** RECORDS FOR THE EXERCISE follows **

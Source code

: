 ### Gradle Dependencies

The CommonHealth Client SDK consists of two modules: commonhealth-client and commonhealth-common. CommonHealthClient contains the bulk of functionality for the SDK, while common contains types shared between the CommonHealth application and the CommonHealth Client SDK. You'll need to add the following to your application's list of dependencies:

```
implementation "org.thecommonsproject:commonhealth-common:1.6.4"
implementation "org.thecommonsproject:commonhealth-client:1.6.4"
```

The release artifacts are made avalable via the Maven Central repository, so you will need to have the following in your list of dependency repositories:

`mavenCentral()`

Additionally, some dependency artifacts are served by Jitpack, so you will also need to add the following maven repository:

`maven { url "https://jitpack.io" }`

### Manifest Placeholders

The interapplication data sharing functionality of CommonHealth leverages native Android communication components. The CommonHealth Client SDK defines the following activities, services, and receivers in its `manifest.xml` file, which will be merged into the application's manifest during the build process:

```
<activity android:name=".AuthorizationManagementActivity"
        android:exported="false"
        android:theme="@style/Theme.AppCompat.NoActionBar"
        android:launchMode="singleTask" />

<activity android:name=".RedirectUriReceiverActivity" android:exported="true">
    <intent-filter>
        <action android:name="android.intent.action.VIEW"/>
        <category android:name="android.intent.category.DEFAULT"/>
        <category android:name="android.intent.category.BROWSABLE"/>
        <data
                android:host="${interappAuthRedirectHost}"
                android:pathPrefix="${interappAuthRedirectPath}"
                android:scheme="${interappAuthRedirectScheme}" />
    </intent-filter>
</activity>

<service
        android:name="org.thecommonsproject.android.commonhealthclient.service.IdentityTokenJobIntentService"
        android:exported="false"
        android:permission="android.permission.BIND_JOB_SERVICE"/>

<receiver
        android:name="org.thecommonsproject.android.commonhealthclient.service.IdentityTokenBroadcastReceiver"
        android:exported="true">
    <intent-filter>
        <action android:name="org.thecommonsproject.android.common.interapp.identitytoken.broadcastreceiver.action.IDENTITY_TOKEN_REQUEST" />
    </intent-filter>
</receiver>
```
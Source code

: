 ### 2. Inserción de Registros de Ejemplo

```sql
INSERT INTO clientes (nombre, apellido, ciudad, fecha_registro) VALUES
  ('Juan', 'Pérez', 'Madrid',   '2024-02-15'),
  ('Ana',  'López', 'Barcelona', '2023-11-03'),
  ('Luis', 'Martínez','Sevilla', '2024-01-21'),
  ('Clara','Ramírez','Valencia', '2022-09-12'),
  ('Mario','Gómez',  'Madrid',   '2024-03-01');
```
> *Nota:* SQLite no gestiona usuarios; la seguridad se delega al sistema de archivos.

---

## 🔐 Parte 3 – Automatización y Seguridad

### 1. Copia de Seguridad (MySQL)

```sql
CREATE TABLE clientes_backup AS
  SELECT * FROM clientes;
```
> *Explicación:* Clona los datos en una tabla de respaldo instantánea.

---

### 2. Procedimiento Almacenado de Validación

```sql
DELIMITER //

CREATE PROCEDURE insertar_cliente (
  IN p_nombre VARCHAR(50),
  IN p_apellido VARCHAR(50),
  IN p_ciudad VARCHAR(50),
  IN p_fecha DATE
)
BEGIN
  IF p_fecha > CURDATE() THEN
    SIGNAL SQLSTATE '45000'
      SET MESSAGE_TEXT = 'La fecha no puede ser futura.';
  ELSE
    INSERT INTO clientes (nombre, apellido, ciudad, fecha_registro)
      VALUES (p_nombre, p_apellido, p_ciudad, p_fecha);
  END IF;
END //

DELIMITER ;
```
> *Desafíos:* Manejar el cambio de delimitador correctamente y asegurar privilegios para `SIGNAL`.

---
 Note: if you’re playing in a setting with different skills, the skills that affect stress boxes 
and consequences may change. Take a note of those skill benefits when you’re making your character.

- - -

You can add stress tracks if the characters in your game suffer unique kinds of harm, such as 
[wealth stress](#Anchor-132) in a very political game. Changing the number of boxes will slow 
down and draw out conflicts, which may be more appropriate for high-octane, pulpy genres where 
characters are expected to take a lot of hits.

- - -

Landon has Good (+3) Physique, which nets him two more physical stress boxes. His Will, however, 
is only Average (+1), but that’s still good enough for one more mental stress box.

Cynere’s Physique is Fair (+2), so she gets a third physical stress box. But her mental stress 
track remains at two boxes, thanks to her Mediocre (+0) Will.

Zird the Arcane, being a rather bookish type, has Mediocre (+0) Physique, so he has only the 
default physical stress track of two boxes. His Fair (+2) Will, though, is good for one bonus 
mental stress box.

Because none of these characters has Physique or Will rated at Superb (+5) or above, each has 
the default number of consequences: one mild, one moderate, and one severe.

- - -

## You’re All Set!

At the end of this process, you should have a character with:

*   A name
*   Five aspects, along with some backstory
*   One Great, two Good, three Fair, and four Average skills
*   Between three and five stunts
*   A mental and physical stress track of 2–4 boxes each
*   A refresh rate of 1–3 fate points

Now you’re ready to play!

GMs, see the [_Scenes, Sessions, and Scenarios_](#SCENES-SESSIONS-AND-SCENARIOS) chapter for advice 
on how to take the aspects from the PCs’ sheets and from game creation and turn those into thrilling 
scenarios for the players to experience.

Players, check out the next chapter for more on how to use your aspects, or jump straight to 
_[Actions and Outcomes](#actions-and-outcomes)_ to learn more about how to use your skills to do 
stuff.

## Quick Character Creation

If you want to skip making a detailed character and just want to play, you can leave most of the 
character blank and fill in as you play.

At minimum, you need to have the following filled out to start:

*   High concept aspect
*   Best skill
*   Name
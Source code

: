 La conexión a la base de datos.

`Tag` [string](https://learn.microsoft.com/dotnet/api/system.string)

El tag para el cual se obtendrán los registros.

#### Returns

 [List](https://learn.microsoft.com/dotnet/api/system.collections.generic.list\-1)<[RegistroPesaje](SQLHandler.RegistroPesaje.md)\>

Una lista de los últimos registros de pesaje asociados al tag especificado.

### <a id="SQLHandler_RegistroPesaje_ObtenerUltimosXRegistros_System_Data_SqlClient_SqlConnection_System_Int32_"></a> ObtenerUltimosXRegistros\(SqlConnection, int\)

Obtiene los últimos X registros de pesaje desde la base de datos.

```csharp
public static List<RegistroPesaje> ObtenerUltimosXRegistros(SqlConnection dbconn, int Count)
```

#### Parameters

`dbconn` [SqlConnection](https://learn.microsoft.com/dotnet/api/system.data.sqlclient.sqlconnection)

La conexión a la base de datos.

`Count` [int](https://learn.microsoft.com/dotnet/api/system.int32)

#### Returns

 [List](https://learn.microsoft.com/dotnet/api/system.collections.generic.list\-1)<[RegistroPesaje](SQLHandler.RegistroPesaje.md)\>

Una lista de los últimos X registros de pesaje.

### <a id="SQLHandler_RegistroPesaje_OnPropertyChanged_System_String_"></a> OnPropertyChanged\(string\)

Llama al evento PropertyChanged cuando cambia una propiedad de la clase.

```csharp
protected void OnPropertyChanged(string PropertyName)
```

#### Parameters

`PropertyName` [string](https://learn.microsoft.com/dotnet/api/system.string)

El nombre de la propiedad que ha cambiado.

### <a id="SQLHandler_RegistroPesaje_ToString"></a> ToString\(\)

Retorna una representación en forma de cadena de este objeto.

** End of RECORDS FOR THE EXERCISE **

§ EXERCISE DESCRIPTION: Every line from the top of the material through the line containing "### Manifest Placeholders" must be transcribed exactly, and no other line may appear.

§ EXERCISE RESULT:
Source code

: ### Gradle Dependencies

The CommonHealth Client SDK consists of two modules: commonhealth-client and commonhealth-common. CommonHealthClient contains the bulk of functionality for the SDK, while common contains types shared between the CommonHealth application and the CommonHealth Client SDK. You'll need to add the following to your application's list of dependencies:

```
implementation "org.thecommonsproject:commonhealth-common:1.6.4"
implementation "org.thecommonsproject:commonhealth-client:1.6.4"
```

The release artifacts are made avalable via the Maven Central repository, so you will need to have the following in your list of dependency repositories:

`mavenCentral()`

Additionally, some dependency artifacts are served by Jitpack, so you will also need to add the following maven repository:

`maven { url "https://jitpack.io" }`

### Manifest Placeholders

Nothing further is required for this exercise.